Data shown ::
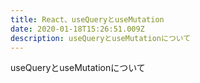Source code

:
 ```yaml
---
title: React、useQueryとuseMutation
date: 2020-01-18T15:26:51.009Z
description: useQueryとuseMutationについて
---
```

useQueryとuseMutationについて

Your objective ::
Only the text of the entries above, transcribed exactly, should be given; leave out pictures.

Exercise answer ::
Source code

:
 ```yaml
---
title: React、useQueryとuseMutation
date: 2020-01-18T15:26:51.009Z
description: useQueryとuseMutationについて
---
```

useQueryとuseMutationについて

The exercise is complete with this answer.